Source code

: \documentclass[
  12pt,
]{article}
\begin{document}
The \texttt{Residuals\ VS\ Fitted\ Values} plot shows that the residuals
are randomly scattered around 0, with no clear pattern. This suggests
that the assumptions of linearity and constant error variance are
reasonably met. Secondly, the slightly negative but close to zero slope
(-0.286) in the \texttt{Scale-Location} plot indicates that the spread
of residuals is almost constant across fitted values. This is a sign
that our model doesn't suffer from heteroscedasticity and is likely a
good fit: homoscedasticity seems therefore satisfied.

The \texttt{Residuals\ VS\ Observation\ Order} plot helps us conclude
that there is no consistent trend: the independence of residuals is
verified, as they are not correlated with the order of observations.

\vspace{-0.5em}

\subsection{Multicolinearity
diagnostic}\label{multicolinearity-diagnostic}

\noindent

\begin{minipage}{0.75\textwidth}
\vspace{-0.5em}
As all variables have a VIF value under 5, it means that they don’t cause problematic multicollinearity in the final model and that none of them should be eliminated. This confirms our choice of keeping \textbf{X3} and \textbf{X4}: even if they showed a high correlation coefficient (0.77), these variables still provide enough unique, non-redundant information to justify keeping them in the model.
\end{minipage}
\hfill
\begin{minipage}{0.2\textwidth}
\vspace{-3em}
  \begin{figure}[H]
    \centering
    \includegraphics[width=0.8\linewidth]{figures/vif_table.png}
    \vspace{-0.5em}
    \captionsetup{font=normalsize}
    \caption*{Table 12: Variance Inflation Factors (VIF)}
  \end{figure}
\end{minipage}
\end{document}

TASK DETAILS:
Reproduce word for word the material above, beginning with the line that contains "are randomly scattered" and ending with the line that contains "that there is".

EXERCISE RESULT:
are randomly scattered around 0, with no clear pattern. This suggests
that the assumptions of linearity and constant error variance are
reasonably met. Secondly, the slightly negative but close to zero slope
(-0.286) in the \texttt{Scale-Location} plot indicates that the spread
of residuals is almost constant across fitted values. This is a sign
that our model doesn't suffer from heteroscedasticity and is likely a
good fit: homoscedasticity seems therefore satisfied.

The \texttt{Residuals\ VS\ Observation\ Order} plot helps us conclude
that there is no consistent trend: the independence of residuals is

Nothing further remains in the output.